Im Schaufenster einer Kölner Buchhandlung hängt ein Plakat mit der Aufschrift „Abtreiben macht frei“. Den Fall um die Formulierung von Abtreibungsgegnern prüft nun die Polizei und Staatsanwaltschaft.
Von PRO
Nachbildung eines Embryos in der 10. Schwangerschaftswoche (Symbolbild)

Foto: pro

Nachbildung eines Embryos in der 10. Schwangerschaftswoche (Symbolbild)

In Köln sorgt derzeit ein Plakat von Abtreibungsgegnern für Aufruhr. In der Marienbuchhandlung in der Pipinstraße hängt in einem Schaufenster ein Bild mit der Aufschrift: „Kindermord.org – Abtreiben macht frei“. Die Formulierung stammt von Abtreibungsgegnern und ist eine Anspielung auf das Konzentrationslager Auschwitz-Birkenau. Über dessen Eingang stand der Satz „Arbeit macht frei“.

Die Gruppe „Rheinisches antifaschistisches Bündnis gegen Antisemitismus“ prangert die Verwendung des Schriftzugs „Abtreiben macht frei“ auf Facebook an.
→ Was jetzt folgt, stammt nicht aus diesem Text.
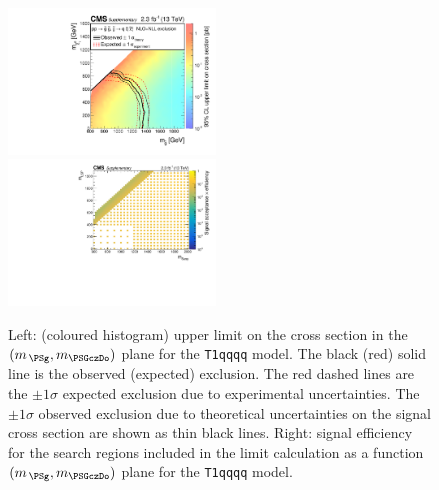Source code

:\clearpage
\begin{figure}[!h]
  \begin{center}
    \includegraphics[width=0.49\textwidth]{RA1T1qqqqXSEC_aux} \, 
    \includegraphics[width=0.49\textwidth]{T1qqqq_merging_4_cats_aux} \,     
  \end{center}
  \caption{Left: (coloured histogram) upper limit on the cross section in the $(m_{\,\PSg}, m_{\PSGczDo})$ plane for the \texttt{T1qqqq} model. 
  The black (red) solid line is the observed (expected) exclusion. The red dashed lines are the $\pm1\sigma$ expected exclusion due to experimental uncertainties. 
  The $\pm1\sigma$ observed exclusion due to theoretical uncertainties on the signal cross section are shown as thin black lines. 
  Right: signal efficiency for the search regions included in the limit calculation as a function $(m_{\,\PSg}, m_{\PSGczDo})$ plane for the \texttt{T1qqqq} model. 
  \label{fig:T1qqqq_excl}}
\end{figure}


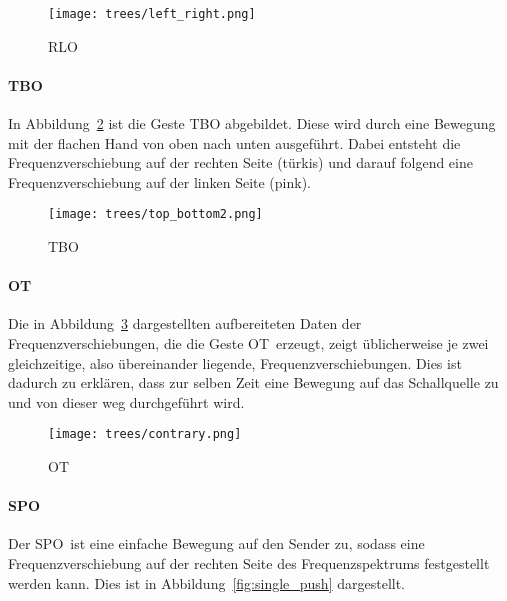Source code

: \begin{figure}[htbp] \centering
\texttt{[image: trees/left\_right.png]}
\caption{\acl{RLO}}
\label{fig:left_right}
\end{figure}


\paragraph*{\acl{TBO}}
In Abbildung~\ref{fig:top_bottom} ist die Geste \acl{TBO} abgebildet. Diese wird durch eine Bewegung mit der flachen Hand von oben nach unten ausgeführt. Dabei entsteht die Frequenzverschiebung auf der rechten Seite (türkis) und darauf folgend eine Frequenzverschiebung auf der linken Seite (pink). 


\begin{figure}[htbp] \centering
\texttt{[image: trees/top\_bottom2.png]}
\caption{\acl{TBO}}
\label{fig:top_bottom}
\end{figure}

\paragraph*{\acl{OT}}
Die in Abbildung~\ref{fig:contrary} dargestellten aufbereiteten Daten der Frequenzverschiebungen, die die Geste \glqq \acl{OT}\grqq\ erzeugt, zeigt üblicherweise je zwei gleichzeitige, also übereinander liegende, Frequenzverschiebungen. Dies ist dadurch zu erklären, dass zur selben Zeit eine Bewegung auf das Schallquelle zu und von dieser weg durchgeführt wird.

\begin{figure}[htbp] \centering
\texttt{[image: trees/contrary.png]}
\caption{\acl{OT}}
\label{fig:contrary}
\end{figure}


\paragraph*{\acl{SPO}}
Der \glqq \acl{SPO}\grqq\ ist eine einfache Bewegung auf den Sender zu, sodass eine Frequenzverschiebung auf der rechten Seite des Frequenzspektrums festgestellt werden kann. Dies ist in Abbildung~\ref{fig:single_push} dargestellt.


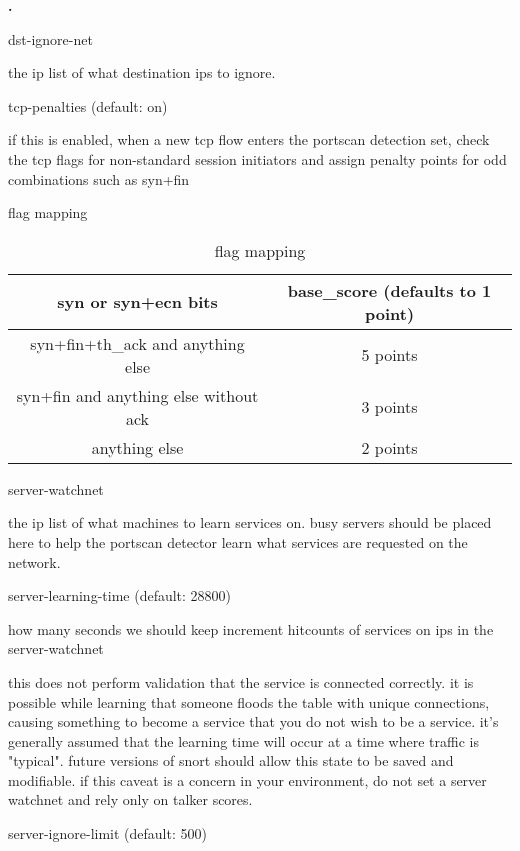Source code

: \documentclass[english]{report}
\newcounter{slistnum}
\newenvironment{slist}{
    \begin{list}{
        {
            \bf \arabic{slistnum}.
        } 
    }{
        \usecounter{slistnum} 
    }
}{
    \end{list} 
}
\begin{document}
\begin{slist}
\item dst-ignore-net  

the ip list of what destination ips to ignore.

\item tcp-penalties (default: on)

if this is enabled, when a new tcp flow enters the portscan detection set,
check the tcp flags for non-standard session initiators and assign penalty
points for odd combinations such as syn+fin

\item flag mapping

\begin{table}[!hbpt]
\caption{flag mapping}
\begin{center}\begin{tabular}{|c|c|}
\hline 
syn or syn+ecn bits &
base\_score (defaults to 1 point) \\
\hline
\hline 
syn+fin+th\_ack and anything else & 5 points \\
\hline 
syn+fin and anything else without ack & 3 points \\
\hline 
anything else & 2 points \\
\hline
\end{tabular}\end{center}
\end{table}


\item server-watchnet 

the ip list of what machines to learn services on.  busy servers should be
placed here to help the portscan detector learn what services are requested on
the network.

\item server-learning-time (default: 28800)

how many seconds we should keep increment hitcounts of services on ips in the
server-watchnet

this does not perform validation that the service is connected correctly. it is
possible while learning that someone floods the table with unique connections,
causing something to become a service that you do not wish to be a service.
it's generally assumed that the learning time will occur at a time where
traffic is "typical". future versions of snort should allow this state to be
saved and modifiable.  if this caveat is a concern in your environment, do not
set a server watchnet and rely only on talker scores.

\item server-ignore-limit (default: 500)


\end{slist}
\end{document}
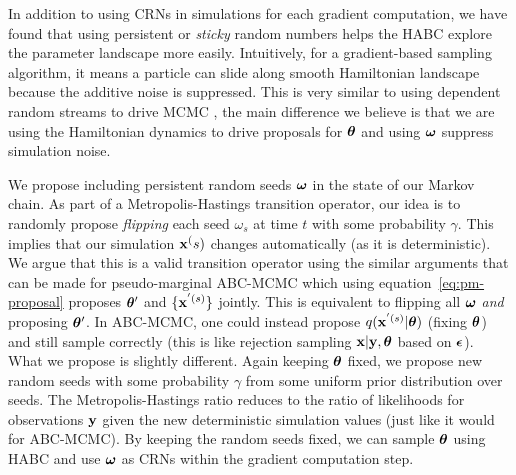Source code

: \documentclass[]{article}
\begin{document}
In addition to using CRNs in simulations for each gradient computation, we have found that using persistent or {\em sticky} random numbers helps the HABC explore the parameter landscape more easily.  Intuitively, for a gradient-based sampling algorithm, it means a particle can slide along smooth Hamiltonian landscape because    the additive noise is suppressed.  This is very similar to using dependent random streams to drive MCMC \cite{Murray2012,Neal2012}, the main difference we believe is that we are using the Hamiltonian dynamics to drive proposals for ${\bm \theta}$ and using ${\bm \omega}$ suppress simulation noise.

  
We propose including persistent random seeds ${\bm \omega}$ in the state of our Markov chain.  As part of a Metropolis-Hastings transition operator, our idea is to randomly propose {\em flipping} each seed $\omega_s$ at time $t$ with some probability $\gamma$.  This implies that our simulation ${\bf x}^(s)$ changes automatically (as it is deterministic).  We argue that this is a valid transition operator using the similar arguments that can be made for pseudo-marginal ABC-MCMC which using equation~\ref{eq:pm-proposal} proposes ${\bm \theta^{\prime}}$ and $\{ {\bf x}^{'(s)}\}$ jointly.  
This is equivalent to flipping all ${\bm \omega}$ {\em and} proposing ${\bm \theta^{\prime}}$.  In ABC-MCMC, one could instead propose $q({\bf x}^{'(s)} | {\bm \theta})$ (fixing ${\bm \theta}$) and still sample correctly (this is like rejection sampling ${\bf x} | {\bf y}, {\bm \theta}$ based on ${\bm {\epsilon}}$).  What we propose is slightly different.  Again keeping ${\bm \theta}$ fixed, we propose new random seeds with some probability $\gamma$ from some uniform prior distribution over seeds.  The Metropolis-Hastings ratio reduces to the ratio of likelihoods for observations ${\bf y}$ given the new deterministic simulation values (just like it would for ABC-MCMC).  By keeping the random seeds fixed, we can sample ${\bm \theta}$ using HABC and use ${\bm \omega}$ as CRNs within the gradient computation step.
\end{document}
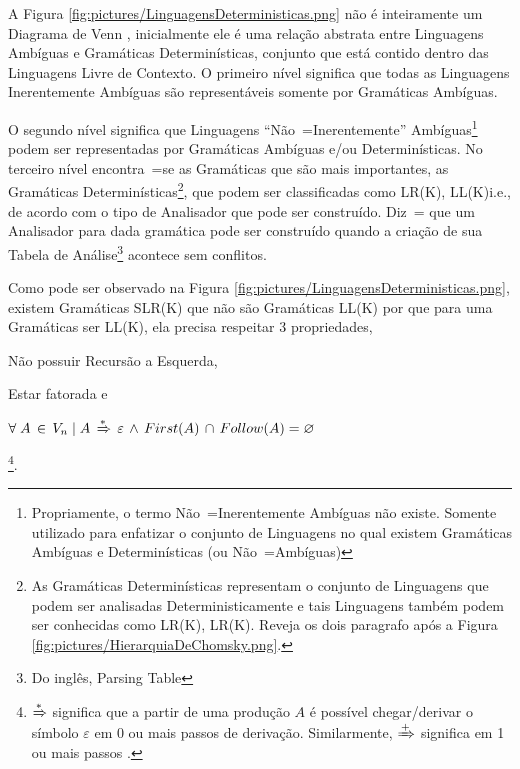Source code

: {    A Figura \ref{fig:pictures/LinguagensDeterministicas.png} não é inteiramente um Diagrama de Venn \cite{generalizedVennDiagrams},
    inicialmente ele é uma relação abstrata entre Linguagens Ambíguas e
    Gramáticas Determinísticas,
    conjunto que está contido dentro das Linguagens Livre de Contexto.
    O primeiro nível significa que todas as Linguagens Inerentemente Ambíguas são representáveis somente por Gramáticas Ambíguas.

    O segundo nível significa que Linguagens ``Não~=Inerentemente'' Ambíguas\footnote{Propriamente,
    o termo Não~=Inerentemente Ambíguas não existe.
    Somente utilizado para enfatizar o conjunto de Linguagens no qual existem Gramáticas Ambíguas e
    Determinísticas (ou Não~=Ambíguas)} podem ser representadas por Gramáticas Ambíguas e\slash{}ou Determinísticas.
    No terceiro nível encontra~=se as Gramáticas que são mais importantes,
    as Gramáticas Determinísticas\footnote{As Gramáticas Determinísticas representam o conjunto de Linguagens que podem ser analisadas Deterministicamente e
    tais Linguagens também podem ser conhecidas como LR(K),
    LR(K).
    Reveja os dois paragrafo após a Figura \ref{fig:pictures/HierarquiaDeChomsky.png}.},
    que podem ser classificadas como LR(K),
    LL(K)i.e.,
    de acordo com o tipo de Analisador que pode ser construído.
    Diz~= que um Analisador para dada gramática pode ser construído quando a criação de sua Tabela de Análise\footnote{Do inglês,
    Parsing Table} \cite{ahoCompilerDragonBook} acontece sem conflitos.

    Como pode ser observado na Figura \ref{fig:pictures/LinguagensDeterministicas.png},
    existem Gramáticas SLR(K) que não são Gramáticas LL(K) por que para uma Gramáticas ser LL(K),
    ela precisa respeitar 3 propriedades,
    \begin{inparaenum}
        \item Não possuir Recursão a Esquerda,
        \item Estar fatorada e
        \item $\forall\; A\, \in\, V_n\; |\; A\,
                \xRightarrow{*}\, \varepsilon\,
                \land\, First(A)\, \cap\, Follow(A) = \varnothing$
    \end{inparaenum}
    \cite{ahoCompilerDragonBook}\footnote{$\xRightarrow{*}$ significa que
    a partir de uma produção $A$ é possível chegar\slash{}derivar o
    símbolo $\varepsilon$ em 0 ou mais passos de derivação.
    Similarmente,
    $\xRightarrow{+}$ significa em 1 ou mais passos \cite{contextSensitiveParsing}.}.

}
Sie spricht von einer Relativierung des Holocausts.

Die Internetseite Kindermord.org ist auf dem Plakat angegeben. Hinter ihr stehen Abtreibungsgegner der „Mahn- und Gedenkstätte für die im Mutterleib ermordeten Kinder Deutschlands“, wie sie sich auf der Seite nennen.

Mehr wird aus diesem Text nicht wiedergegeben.